Rachel Reeves convened a new British Infrastructure Council at the end of November, promising it would help Labour create a “once in a generation set of reforms to accelerate the building of our country’s critical infrastructure and to build housing too.”
 
This is how Reeves intends to “kick start growth.” But look closely at the company representatives on Reeves’s British Infrastructure Council and something stands out.
 
Reportedly, the businesses on the British Infrastructure Council are Lloyds — a British bank; HSBC, a British bank; Santander, a Spanish bank; Fidelity Investments, a US investment manager; Blackrock, a US Investment manager; M&G, a British investment manager; CPP Investments, a Canadian pensions investor; CDPQ, another Canadian pensions investor; Border to Coast, a British pensions investor and Phoenix Group, a British insurance and investment firm.
 
None of these firms build infrastructure. They are money managers. They don’t know how to dig a ditch or erect steel or lay cable. Instead, they know how to own firms that dig ditches, erect steel or lay cables: the infrastructure council is there to advise how a Labour government can work with private investors.
 
As Reeves says, this “infrastructure council” is about working with “key investors” — not key infrastructure builders or managers.
 
Reeves says that “through Labour’s new National Wealth Fund, we will work alongside the private sector to back the growth of British industry.” She wants these private investment advisers to tell her how to invest public wealth from her National Wealth Fund.
 
Reeves says this is a win-win, as public investment will stimulate private investment. According to Reeves “for every pound of public investment, we will leverage in three times as much private investment, while also getting a return for the taxpayer.”
 
But will the taxpayer do well? CPP for example, own 32 per cent of Anglian Water — the privatised firm fined millions of pounds for pumping filth into our rivers, while paying tens of millions to their shareholders, including CPP.

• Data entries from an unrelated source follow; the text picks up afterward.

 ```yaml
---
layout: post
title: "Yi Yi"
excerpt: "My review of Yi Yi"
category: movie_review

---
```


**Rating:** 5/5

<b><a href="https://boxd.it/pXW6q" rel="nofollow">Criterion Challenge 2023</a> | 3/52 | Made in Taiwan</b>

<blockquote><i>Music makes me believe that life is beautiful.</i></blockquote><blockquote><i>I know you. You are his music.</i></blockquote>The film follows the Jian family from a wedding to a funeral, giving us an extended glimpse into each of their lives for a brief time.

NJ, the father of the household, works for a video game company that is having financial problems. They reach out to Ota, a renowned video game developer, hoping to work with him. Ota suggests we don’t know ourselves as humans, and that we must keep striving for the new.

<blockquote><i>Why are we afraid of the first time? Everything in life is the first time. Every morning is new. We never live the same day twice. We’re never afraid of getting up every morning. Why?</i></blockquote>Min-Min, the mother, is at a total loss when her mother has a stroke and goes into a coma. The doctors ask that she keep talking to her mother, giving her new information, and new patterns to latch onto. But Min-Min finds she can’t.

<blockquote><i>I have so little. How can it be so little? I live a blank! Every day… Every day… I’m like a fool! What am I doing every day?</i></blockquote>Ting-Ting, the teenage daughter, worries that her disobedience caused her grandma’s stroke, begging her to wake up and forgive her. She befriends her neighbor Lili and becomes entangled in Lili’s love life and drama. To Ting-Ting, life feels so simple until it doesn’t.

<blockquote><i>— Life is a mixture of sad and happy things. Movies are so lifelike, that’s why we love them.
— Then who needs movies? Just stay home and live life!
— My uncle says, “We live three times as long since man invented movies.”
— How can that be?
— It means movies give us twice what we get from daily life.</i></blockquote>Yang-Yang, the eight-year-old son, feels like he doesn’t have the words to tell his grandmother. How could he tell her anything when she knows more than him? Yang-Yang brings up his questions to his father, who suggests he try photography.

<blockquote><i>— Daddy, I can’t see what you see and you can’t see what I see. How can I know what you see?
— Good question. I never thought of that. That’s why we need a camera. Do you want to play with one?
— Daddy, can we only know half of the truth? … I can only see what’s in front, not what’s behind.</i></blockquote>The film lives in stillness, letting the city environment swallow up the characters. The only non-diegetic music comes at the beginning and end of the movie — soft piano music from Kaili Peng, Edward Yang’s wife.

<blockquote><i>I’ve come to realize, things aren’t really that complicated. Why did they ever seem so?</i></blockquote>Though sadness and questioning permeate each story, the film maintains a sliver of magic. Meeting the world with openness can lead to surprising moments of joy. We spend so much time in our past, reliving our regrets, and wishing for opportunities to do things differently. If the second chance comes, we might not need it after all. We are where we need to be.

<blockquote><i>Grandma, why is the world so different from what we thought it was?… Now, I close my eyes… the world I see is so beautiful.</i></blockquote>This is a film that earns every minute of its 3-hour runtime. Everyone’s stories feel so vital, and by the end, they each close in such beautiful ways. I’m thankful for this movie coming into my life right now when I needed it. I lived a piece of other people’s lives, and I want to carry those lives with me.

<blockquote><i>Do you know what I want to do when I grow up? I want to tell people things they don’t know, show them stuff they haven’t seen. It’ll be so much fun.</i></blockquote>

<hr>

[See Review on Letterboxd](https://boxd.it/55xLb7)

Blackrock is a — somewhat smaller — investor in Severn Trent, a water firm also known for simultaneously pumping dividends to shareholders and filth into rivers. HSBC and Lloyds history of investing in public sector infrastructure is a grim one — they were both major players in the PFI, a rip-off.

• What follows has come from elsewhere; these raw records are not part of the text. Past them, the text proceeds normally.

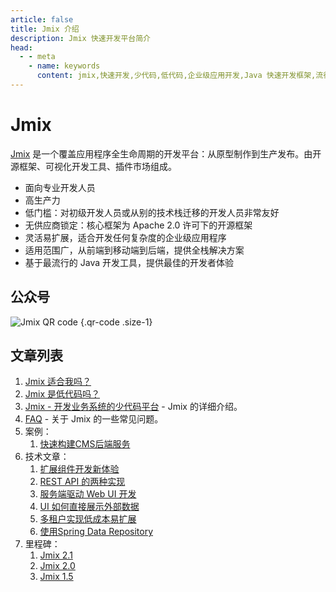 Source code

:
 ```yaml
---
article: false
title: Jmix 介绍
description: Jmix 快速开发平台简介
head:
  - - meta
    - name: keywords
      content: jmix,快速开发,少代码,低代码,企业级应用开发,Java 快速开发框架,流行 Java 框架
---
```


# Jmix

[Jmix](https://jmix.cn) 是一个覆盖应用程序全生命周期的开发平台：从原型制作到生产发布。由开源框架、可视化开发工具、插件市场组成。
 - 面向专业开发人员
 - 高生产力
 - 低门槛：对初级开发人员或从别的技术栈迁移的开发人员非常友好
 - 无供应商锁定：核心框架为 Apache 2.0 许可下的开源框架
 - 灵活易扩展，适合开发任何复杂度的企业级应用程序
 - 适用范围广，从前端到移动端到后端，提供全栈解决方案
 - 基于最流行的 Java 开发工具，提供最佳的开发者体验

## 公众号

![Jmix QR code](https://cdn.abmcode.com/_media/jmix_qr_code.jpg) {.qr-code .size-1}

## 文章列表

1. [Jmix 适合我吗？](evaluate-jmix.md)
2. [Jmix 是低代码吗？](jmix-less-code.md)
3. [Jmix - 开发业务系统的少代码平台](jmix-introduction.md) - Jmix 的详细介绍。
4. [FAQ](jmix-qa.md) - 关于 Jmix 的一些常见问题。
5. 案例：
   1. [快速构建CMS后端服务](./case/jmix-as-be.md)
6. 技术文章：
   1. [扩展组件开发新体验](jmix-new-dev-way.md)
   2. [REST API 的两种实现](jmix-rest-diff-ways.md)
   3. [服务端驱动 Web UI 开发](server-side-ui.md)
   4. [UI 如何直接展示外部数据](./tech/external-data.md)
   5. [多租户实现低成本易扩展](./tech/multitenancy.md)
   6. [使用Spring Data Repository](./tech/jmix-data-repository.md)
7. 里程碑：
   1. [Jmix 2.1](./releases/jmix-2.1.md)
   2. [Jmix 2.0](./releases/jmix-2.0.md)
   3. [Jmix 1.5](./releases/jmix-1.5.md)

Lloyds representatives are currently suing London’s Whittington Hospital, demanding £56 million from the NHS. NHS bosses don’t want to pay for the PFI because the contractors wouldn’t agree to safety repairs after a fire in the hospital basement.

The big danger is that the financial firms on the “infrastructure council” will argue for publicly supported investment that, like PFI, leaves them with the profits and the public sector with the bill.